Elle est partie de France, a traversé l’Europe jusqu’aux Balkans pour enfin rejoindre Jérusalem. Durant six mois, Aliénor de Vidal de la Blache a parcouru des milliers de kilomètres à pied en solitaire, dépendant de la générosité des personnes rencontrées sur son chemin et s’en remettant à Dieu pour la guider jusqu’à la ville Sainte.
Se lever, prendre son petit déjeuner, se préparer, puis fermer la porte de chez soi, comme tous les matins. C'est par ces gestes du quotidiens qu’Aliénor de Vidal de la Blache a quitté le confort de son domicile parisien pour ne le retrouver que 6 mois plus part, transformée par un pèlerinage en solitaire jusqu’à Jérusalem. La marcheuse livre son aventure humaine et spirituelle dans un ouvrage intitulé "Seule à pied vers Jérusalem" (Ed. Salvator).
Je suis partie toute seule mais j’avais quand même Dieu dans ma poche.
Pour Aliénor de Vidal de la Blache, l’envie de se lancer sur le chemin est né d’une part, de la sensation d’un décalage entre ses aspirations et sa vie, et de l’autre, d’une soif d’aventure et de dépassement. Marcher en solitaire s’est alors imposé à elle comme une évidence, confie-t-elle : "Seule, je vis les choses beaucoup plus intensément. Si je suis avec des gens, je me disperse beaucoup plus facilement."
Marcher en solitaire? Pas tout à fait, reconnaît Aliénor de Vidal de la Blache : "Je suis partie toute seule mais j’avais quand même Dieu dans ma poche." Celle qui a en réalité entrepris un véritable pèlerinage a vite compris qu’atteindre un exploit ne suffirait pas à combler sa sensation de décalage et que sa soif de sens passerait par le fait de faire de Dieu son compagnon de route. "Si Dieu n’était pas eu cœur de ce que je cherchais, je passerais à côté de ce qui ferait l’essentiel de ma vie." ajoute-elle.

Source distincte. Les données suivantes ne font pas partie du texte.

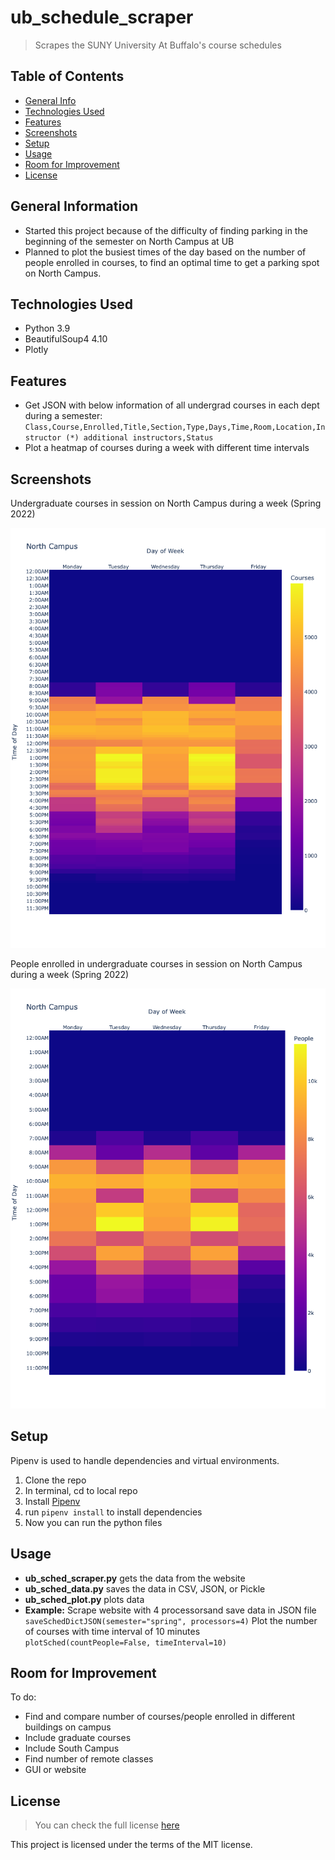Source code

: 
# ub_schedule_scraper
> Scrapes the SUNY University At Buffalo's course schedules

## Table of Contents
* [General Info](#general-information)
* [Technologies Used](#technologies-used)
* [Features](#features)
* [Screenshots](#screenshots)
* [Setup](#setup)
* [Usage](#usage)
* [Room for Improvement](#room-for-improvement)
* [License](#license)


## General Information
- Started this project because of the difficulty of finding parking in the beginning of the semester on North Campus at UB
- Planned to plot the busiest times of the day based on the number of people enrolled in courses, to find an optimal time to get a parking spot on North Campus. 


## Technologies Used
- Python 3.9
- BeautifulSoup4 4.10
- Plotly 



## Features
- Get JSON with below information of all undergrad courses in each dept during a semester:
`Class,Course,Enrolled,Title,Section,Type,Days,Time,Room,Location,Instructor (*) additional instructors,Status`
- Plot a heatmap of courses during a week with different time intervals


## Screenshots
Undergraduate courses in session on North Campus during a week (Spring 2022)

![courses1-png](./plots/courses1.png)

People enrolled in undergraduate courses in session on North Campus during a week (Spring 2022)

![enrolled1-png](./plots/enrolled1.png)

## Setup
Pipenv is used to handle dependencies and virtual environments.
1. Clone the repo
2. In terminal, cd to local repo
3. Install [Pipenv](https://pipenv.pypa.io/en/latest/install/)
4. run `pipenv install` to install dependencies
5. Now you can run the python files


## Usage
* **ub_sched_scraper.py** gets the data from the website
* **ub_sched_data.py** saves the data in CSV, JSON, or Pickle
* **ub_sched_plot.py** plots data
* **Example:**
Scrape website with 4 processorsand save data in JSON file
`saveSchedDictJSON(semester="spring", processors=4)` 
Plot the number of courses with time interval of 10 minutes
`plotSched(countPeople=False, timeInterval=10)
`


## Room for Improvement

To do:
- Find and compare number of courses/people enrolled in different buildings on campus
- Include graduate courses
- Include South Campus
- Find number of remote classes
- GUI or website


## License
>You can check the full license [here](https://github.com/achen236/ub_schedule_scraper/blob/master/LICENSE)
>
This project is licensed under the terms of the MIT license.
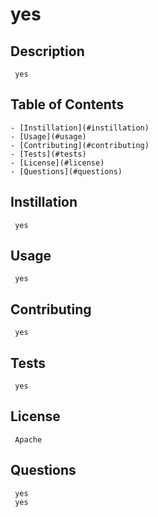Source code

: # yes

## Description 
     yes

## Table of Contents
    - [Instillation](#instillation) 
    - [Usage](#usage)
    - [Contributing](#contributing)
    - [Tests](#tests)
    - [License](#license)
    - [Questions](#questions)

## Instillation 
     yes

## Usage 
     yes

## Contributing 
     yes

## Tests 
     yes

## License 
     Apache

## Questions 
     yes 
     yes
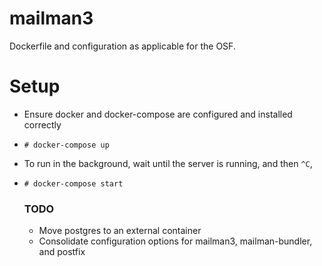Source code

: # mailman3

Dockerfile and configuration as applicable for the OSF.

# Setup

- Ensure docker and docker-compose are configured and installed correctly
- `# docker-compose up`
- To run in the background, wait until the server is running, and then `^C`,
- `# docker-compose start`

  ### TODO

  - Move postgres to an external container
  - Consolidate configuration options for mailman3, mailman-bundler, and postfix

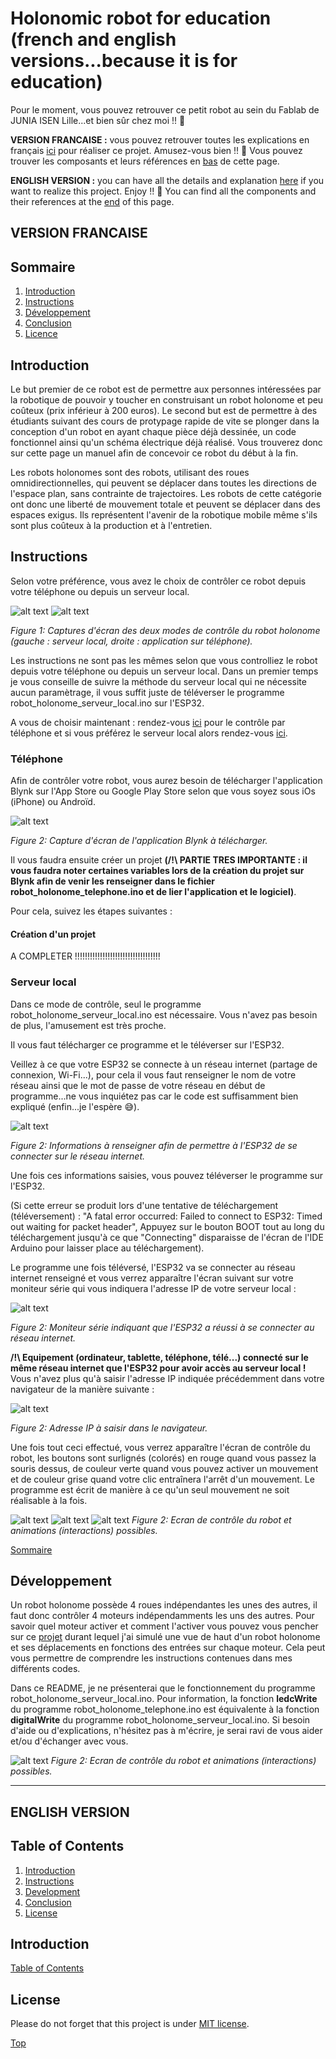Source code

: # Holonomic robot for education (french and english versions...because it is for education)

<a name="top_"/>

Pour le moment, vous pouvez retrouver ce petit robot au sein du Fablab de JUNIA ISEN Lille...et bien sûr chez moi !! :monocle_face:

**VERSION FRANCAISE :** vous pouvez retrouver toutes les explications en français [ici](#french_version_) pour réaliser ce projet. Amusez-vous bien !! :partying_face: Vous pouvez trouver les composants et leurs références en [bas](#liste_) de cette page.

**ENGLISH VERSION :** you can have all the details and explanation [here](#english_version_) if you want to realize this project. Enjoy !! :partying_face: You can find all the components and their references at the [end](#liste_) of this page.


<a name="french_version_"/>

## VERSION FRANCAISE

<a name="sommaire_"/>

## Sommaire
1. [Introduction](#introduction_f)
2. [Instructions](#instructions_f)
3. [Développement](#developpement_f)
4. [Conclusion](#conclusion_f)
5. [Licence](#licence_f)

<a name="introduction_f"/>

## Introduction

Le but premier de ce robot est de permettre aux personnes intéressées par la robotique de pouvoir y toucher en construisant un robot holonome et peu coûteux (prix inférieur à 200 euros). Le second but est de permettre à des étudiants suivant des cours de protypage rapide de vite se plonger dans la conception d'un robot en ayant chaque pièce déjà dessinée, un code fonctionnel ainsi qu'un schéma électrique déjà réalisé. Vous trouverez donc sur cette page un manuel afin de concevoir ce robot du début à la fin.

Les robots holonomes sont des robots, utilisant des roues omnidirectionnelles, qui peuvent se déplacer dans toutes les directions de l'espace plan, sans contrainte de trajectoires. Les robots de cette catégorie ont donc une liberté de mouvement totale et peuvent se déplacer dans des espaces exigus. Ils représentent l'avenir de la robotique mobile même s'ils sont plus coûteux à la production et à l'entretien.


<a name="instructions_f"/>

## Instructions

Selon votre préférence, vous avez le choix de contrôler ce robot depuis votre téléphone ou depuis un serveur local.

![alt text](https://github.com/Clerbout-Francois/Holonomic_robot_for_education/blob/main/Server1_robot.png?raw=true)
![alt text](https://github.com/Clerbout-Francois/Holonomic_robot_for_education/blob/main/Interface_Blynk.PNG?raw=true)

_Figure 1: Captures d'écran des deux modes de contrôle du robot holonome (gauche : serveur local, droite : application sur téléphone)._


Les instructions ne sont pas les mêmes selon que vous controlliez le robot depuis votre téléphone ou depuis un serveur local. Dans un premier temps je vous conseille de suivre la méthode du serveur local qui ne nécessite aucun paramètrage, il vous suffit juste de téléverser le programme robot_holonome_serveur_local.ino sur l'ESP32.

A vous de choisir maintenant : rendez-vous [ici](#telephone_) pour le contrôle par téléphone et si vous préférez le serveur local alors rendez-vous [ici](#serveur_).


<a name="telephone_"/>

### Téléphone

Afin de contrôler votre robot, vous aurez besoin de télécharger l'application Blynk sur l'App Store ou Google Play Store selon que vous soyez sous iOs (iPhone) ou Androïd.

![alt text](https://github.com/Clerbout-Francois/Holonomic_robot_for_education/blob/main/Blynk.PNG?raw=true)

_Figure 2: Capture d'écran de l'application Blynk à télécharger._

Il vous faudra ensuite créer un projet **(/!\ PARTIE TRES IMPORTANTE : il vous faudra noter certaines variables lors de la création du projet sur Blynk afin de venir les renseigner dans le fichier robot_holonome_telephone.ino et de lier l'application et le logiciel)**.

Pour cela, suivez les étapes suivantes :

#### Création d'un projet



A COMPLETER !!!!!!!!!!!!!!!!!!!!!!!!!!!!!!!!!!

<a name="serveur_"/>

### Serveur local

Dans ce mode de contrôle, seul le programme robot_holonome_serveur_local.ino est nécessaire. Vous n'avez pas besoin de plus, l'amusement est très proche.

Il vous faut télécharger ce programme et le téléverser sur l'ESP32. 

Veillez à ce que votre ESP32 se connecte à un réseau internet (partage de connexion, Wi-Fi...), pour cela il vous faut renseigner le nom de votre réseau ainsi que le mot de passe de votre réseau en début de programme...ne vous inquiétez pas car le code est suffisamment bien expliqué (enfin...je l'espère :sweat_smile:).

![alt text](https://github.com/Clerbout-Francois/Holonomic_robot_for_education/blob/main/Infos_réseau.png?raw=true)

_Figure 2: Informations à renseigner afin de permettre à l'ESP32 de se connecter sur le réseau internet._

Une fois ces informations saisies, vous pouvez téléverser le programme sur l'ESP32.

(Si cette erreur se produit lors d'une tentative de téléchargement (téléversement) : "A fatal error occurred: Failed to connect to ESP32: Timed out waiting for packet header", Appuyez sur le bouton BOOT tout au long du téléchargement jusqu'à ce que "Connecting" disparaisse de l'écran de l'IDE Arduino pour laisser place au téléchargement).

Le programme une fois téléversé, l'ESP32 va se connecter au réseau internet renseigné et vous verrez apparaître l'écran suivant sur votre moniteur série qui vous indiquera l'adresse IP de votre serveur local :

![alt text](https://github.com/Clerbout-Francois/Holonomic_robot_for_education/blob/main/Connexion_Wi-Fi.png?raw=true)

_Figure 2: Moniteur série indiquant que l'ESP32 a réussi à se connecter au réseau internet._

**/!\ Equipement (ordinateur, tablette, téléphone, télé...) connecté sur le même réseau internet que l'ESP32 pour avoir accès au serveur local !**
Vous n'avez plus qu'à saisir l'adresse IP indiquée précédemment dans votre navigateur de la manière suivante :

![alt text](https://github.com/Clerbout-Francois/Holonomic_robot_for_education/blob/main/Adresse_IP.png?raw=true)

_Figure 2: Adresse IP à saisir dans le navigateur._

Une fois tout ceci effectué, vous verrez apparaître l'écran de contrôle du robot, les boutons sont surlignés (colorés) en rouge quand vous passez la souris dessus, de couleur verte quand vous pouvez activer un mouvement et de couleur grise quand votre clic entraînera l'arrêt d'un mouvement. Le programme est écrit de manière à ce qu'un seul mouvement ne soit réalisable à la fois.

![alt text](https://github.com/Clerbout-Francois/Holonomic_robot_for_education/blob/main/Server1_robot.png?raw=true)
![alt text](https://github.com/Clerbout-Francois/Holonomic_robot_for_education/blob/main/Server2_robot.png?raw=true)
![alt text](https://github.com/Clerbout-Francois/Holonomic_robot_for_education/blob/main/Server3_robot.png?raw=true)
_Figure 2: Ecran de contrôle du robot et animations (interactions) possibles._

[Sommaire](#sommaire_)
<a name="developpement_f"/>

## Développement

Un robot holonome possède 4 roues indépendantes les unes des autres, il faut donc contrôler 4 moteurs indépendamments les uns des autres. Pour savoir quel moteur activer et comment l'activer vous pouvez vous pencher sur ce [projet](https://github.com/Clerbout-Francois/Kinematics_holonomic_robot_MATLAB) durant lequel j'ai simulé une vue de haut d'un robot holonome et ses déplacements en fonctions des entrées sur chaque moteur. Cela peut vous permettre de comprendre les instructions contenues dans mes différents codes.

Dans ce README, je ne présenterai que le fonctionnement du programme robot_holonome_serveur_local.ino. Pour information, la fonction **ledcWrite** du programme robot_holonome_telephone.ino est équivalente à la fonction **digitalWrite** du programme robot_holonome_serveur_local.ino. Si besoin d'aide ou d'explications, n'hésitez pas à m'écrire, je serai ravi de vous aider et/ou d'échanger avec vous.

![alt text](https://github.com/Clerbout-Francois/Holonomic_robot_for_education/blob/main/Explanation_1.png?raw=true)
_Figure 2: Ecran de contrôle du robot et animations (interactions) possibles._

***
<a name="english_version_"/>

## ENGLISH VERSION

<a name="table_of_contents"/>

## Table of Contents
1. [Introduction](#introduction_)
2. [Instructions](#instructions_)
3. [Development](#development_)
4. [Conclusion](#conclusion_)
5. [License](#license_)


<a name="introduction_"/>

## Introduction





[Table of Contents](#table_of_contents)
<a name="license_"/>

## License

Please do not forget that this project is under [MIT license](https://choosealicense.com/licenses/mit/).



[Top](#top_)
<a name="liste_"/>

# 
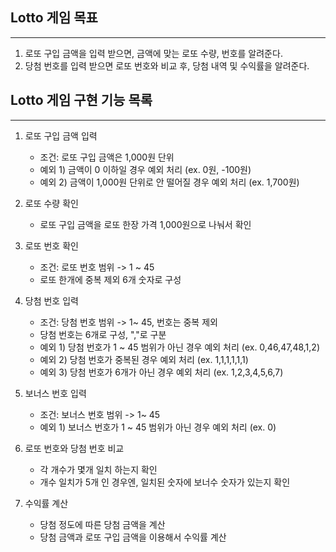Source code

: ## Lotto 게임 목표

---

1. 로또 구입 금액을 입력 받으면, 금액에 맞는 로또 수량, 번호를 알려준다.
2. 당첨 번호를 입력 받으면 로또 번호와 비교 후, 당첨 내역 및 수익률을 알려준다.

## Lotto 게임 구현 기능 목록

---

1. 로또 구입 금액 입력
    - 조건: 로또 구입 금액은 1,000원 단위
    - 예외 1) 금액이 0 이하일 경우 예외 처리 (ex. 0원, -100원)
    - 예외 2) 금액이 1,000원 단위로 안 떨어질 경우 예외 처리 (ex. 1,700원)


2. 로또 수량 확인
    - 로또 구입 금액을 로또 한장 가격 1,000원으로 나눠서 확인


3. 로또 번호 확인
    - 조건: 로또 번호 범위 -> 1 ~ 45
    - 로또 한개에 중복 제외 6개 숫자로 구성


4. 당첨 번호 입력
    - 조건: 당첨 번호 범위 -> 1~ 45, 번호는 중복 제외
    - 당첨 번호는 6개로 구성, ","로 구분
    - 예외 1) 당첨 번호가 1 ~ 45 범위가 아닌 경우 예외 처리 (ex. 0,46,47,48,1,2)
    - 예외 2) 당첨 번호가 중복된 경우 예외 처리 (ex. 1,1,1,1,1,1)
    - 예외 3) 당첨 번호가 6개가 아닌 경우 예외 처리 (ex. 1,2,3,4,5,6,7)


5. 보너스 번호 입력
    - 조건: 보너스 번호 범위 -> 1~ 45
    - 예외 1) 보너스 번호가 1 ~ 45 범위가 아닌 경우 예외 처리 (ex. 0)


6. 로또 번호와 당첨 번호 비교
    - 각 개수가 몇개 일치 하는지 확인
    - 개수 일치가 5개 인 경우엔, 일치된 숫자에 보너수 숫자가 있는지 확인


7. 수익률 계산
    - 당첨 정도에 따른 당첨 금액을 계산
    - 당첨 금액과 로또 구입 금액을 이용해서 수익률 계산
   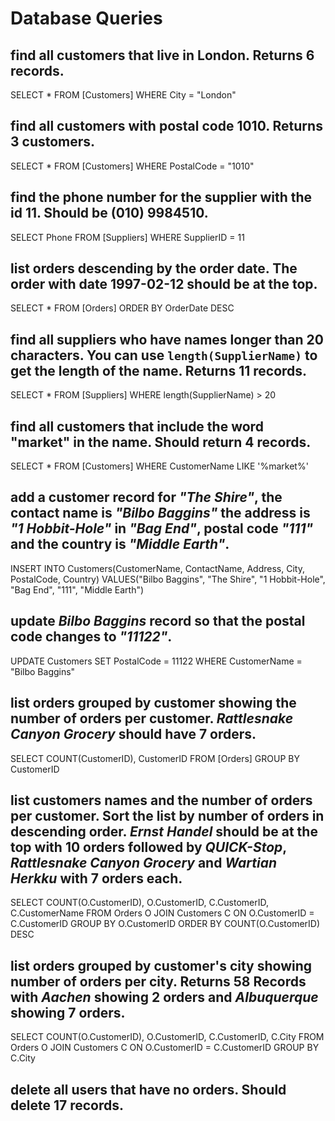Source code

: # Database Queries

## find all customers that live in London. Returns 6 records.
SELECT * FROM [Customers]
WHERE City = "London"

## find all customers with postal code 1010. Returns 3 customers.
SELECT * FROM [Customers]
WHERE PostalCode = "1010"

## find the phone number for the supplier with the id 11. Should be (010) 9984510.
SELECT Phone FROM [Suppliers]
WHERE SupplierID = 11

## list orders descending by the order date. The order with date 1997-02-12 should be at the top.
SELECT * FROM [Orders]
ORDER BY OrderDate DESC

## find all suppliers who have names longer than 20 characters. You can use `length(SupplierName)` to get the length of the name. Returns 11 records.
SELECT * FROM [Suppliers]
WHERE length(SupplierName) > 20

## find all customers that include the word "market" in the name. Should return 4 records.
SELECT * FROM [Customers]
WHERE CustomerName LIKE '%market%'

## add a customer record for _"The Shire"_, the contact name is _"Bilbo Baggins"_ the address is _"1 Hobbit-Hole"_ in _"Bag End"_, postal code _"111"_ and the country is _"Middle Earth"_.
INSERT INTO Customers(CustomerName, ContactName, Address, City, PostalCode, Country)
VALUES("Bilbo Baggins", "The Shire", "1 Hobbit-Hole", "Bag End",  "111", "Middle Earth")

## update _Bilbo Baggins_ record so that the postal code changes to _"11122"_.
UPDATE Customers
SET PostalCode = 11122
WHERE CustomerName = "Bilbo Baggins"

## list orders grouped by customer showing the number of orders per customer. _Rattlesnake Canyon Grocery_ should have 7 orders.
SELECT COUNT(CustomerID), CustomerID 
FROM [Orders]
GROUP BY CustomerID

## list customers names and the number of orders per customer. Sort the list by number of orders in descending order. _Ernst Handel_ should be at the top with 10 orders followed by _QUICK-Stop_, _Rattlesnake Canyon Grocery_ and _Wartian Herkku_ with 7 orders each.

SELECT COUNT(O.CustomerID), O.CustomerID, C.CustomerID, C.CustomerName
FROM Orders O
JOIN Customers C ON O.CustomerID = C.CustomerID
GROUP BY O.CustomerID
ORDER BY COUNT(O.CustomerID) DESC

## list orders grouped by customer's city showing number of orders per city. Returns 58 Records with _Aachen_ showing 2 orders and _Albuquerque_ showing 7 orders.
SELECT COUNT(O.CustomerID), O.CustomerID, C.CustomerID, C.City
FROM Orders O
JOIN Customers C ON O.CustomerID = C.CustomerID
GROUP BY C.City

## delete all users that have no orders. Should delete 17 records.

L'idée, pour la pèlerine, de rejoindre Jérusalem à pied trouve son origine dans son envie de se rapprocher de Dieu dans sa matérialité humaine. Et où donc en effet aller si ce n’est sur le lieu où Jésus a grandi, vécu et est mort ?! : "Le pèlerinage, c’est cheminer d’une manière ou d’une autre vers une trace du divin. Une trace de quelque chose qui nous dépasse." témoigne Aliénor de Vidal de Blanche. "J’ai éprouvé le besoin de le [Dieu ] sentir dans mon corps, dans l’effort, dans ma vie."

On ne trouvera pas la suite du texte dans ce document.